____ Entries provided
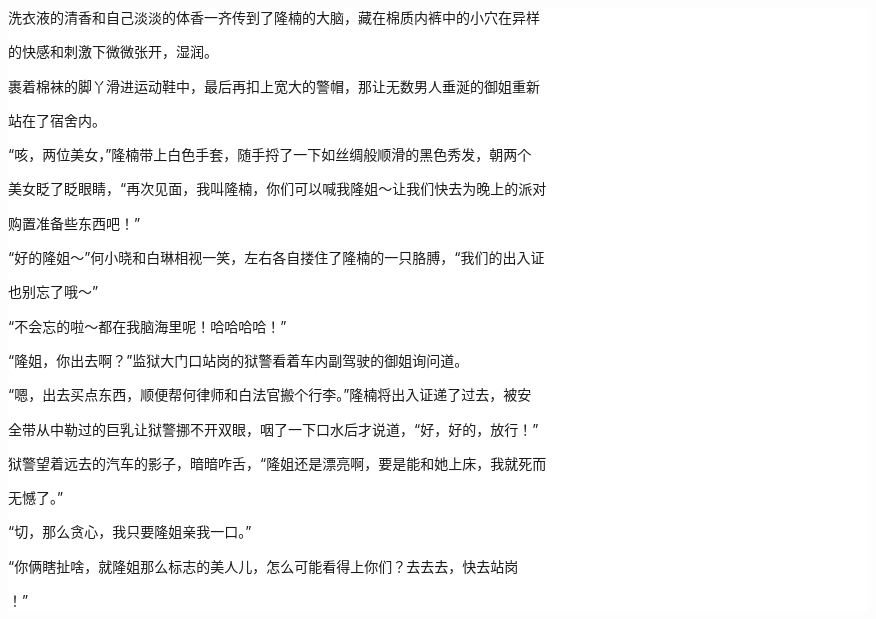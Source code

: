 洗衣液的清香和自己淡淡的体香一齐传到了隆楠的大脑，藏在棉质内裤中的小穴在异样

的快感和刺激下微微张开，湿润。

裹着棉袜的脚丫滑进运动鞋中，最后再扣上宽大的警帽，那让无数男人垂涎的御姐重新

站在了宿舍内。

“咳，两位美女，”隆楠带上白色手套，随手捋了一下如丝绸般顺滑的黑色秀发，朝两个

美女眨了眨眼睛，“再次见面，我叫隆楠，你们可以喊我隆姐～让我们快去为晚上的派对

购置准备些东西吧！”

“好的隆姐～”何小晓和白琳相视一笑，左右各自搂住了隆楠的一只胳膊，“我们的出入证

也别忘了哦～”

“不会忘的啦～都在我脑海里呢！哈哈哈哈！”

“隆姐，你出去啊？”监狱大门口站岗的狱警看着车内副驾驶的御姐询问道。

“嗯，出去买点东西，顺便帮何律师和白法官搬个行李。”隆楠将出入证递了过去，被安

全带从中勒过的巨乳让狱警挪不开双眼，咽了一下口水后才说道，“好，好的，放行！”

狱警望着远去的汽车的影子，暗暗咋舌，“隆姐还是漂亮啊，要是能和她上床，我就死而

无憾了。”

“切，那么贪心，我只要隆姐亲我一口。”

“你俩瞎扯啥，就隆姐那么标志的美人儿，怎么可能看得上你们？去去去，快去站岗

！”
________
■ Assignment
Look for the line with "裹着棉袜的脚丫滑进运动鞋中，最后再扣上宽大的警帽，那让无数男人垂涎的御姐重新" in the listing above. Print it and each later line exactly, ending with the last line.

■ Expected output
裹着棉袜的脚丫滑进运动鞋中，最后再扣上宽大的警帽，那让无数男人垂涎的御姐重新

站在了宿舍内。

“咳，两位美女，”隆楠带上白色手套，随手捋了一下如丝绸般顺滑的黑色秀发，朝两个

美女眨了眨眼睛，“再次见面，我叫隆楠，你们可以喊我隆姐～让我们快去为晚上的派对

购置准备些东西吧！”

“好的隆姐～”何小晓和白琳相视一笑，左右各自搂住了隆楠的一只胳膊，“我们的出入证

也别忘了哦～”

“不会忘的啦～都在我脑海里呢！哈哈哈哈！”

“隆姐，你出去啊？”监狱大门口站岗的狱警看着车内副驾驶的御姐询问道。

“嗯，出去买点东西，顺便帮何律师和白法官搬个行李。”隆楠将出入证递了过去，被安

全带从中勒过的巨乳让狱警挪不开双眼，咽了一下口水后才说道，“好，好的，放行！”

狱警望着远去的汽车的影子，暗暗咋舌，“隆姐还是漂亮啊，要是能和她上床，我就死而

无憾了。”

“切，那么贪心，我只要隆姐亲我一口。”

“你俩瞎扯啥，就隆姐那么标志的美人儿，怎么可能看得上你们？去去去，快去站岗

！”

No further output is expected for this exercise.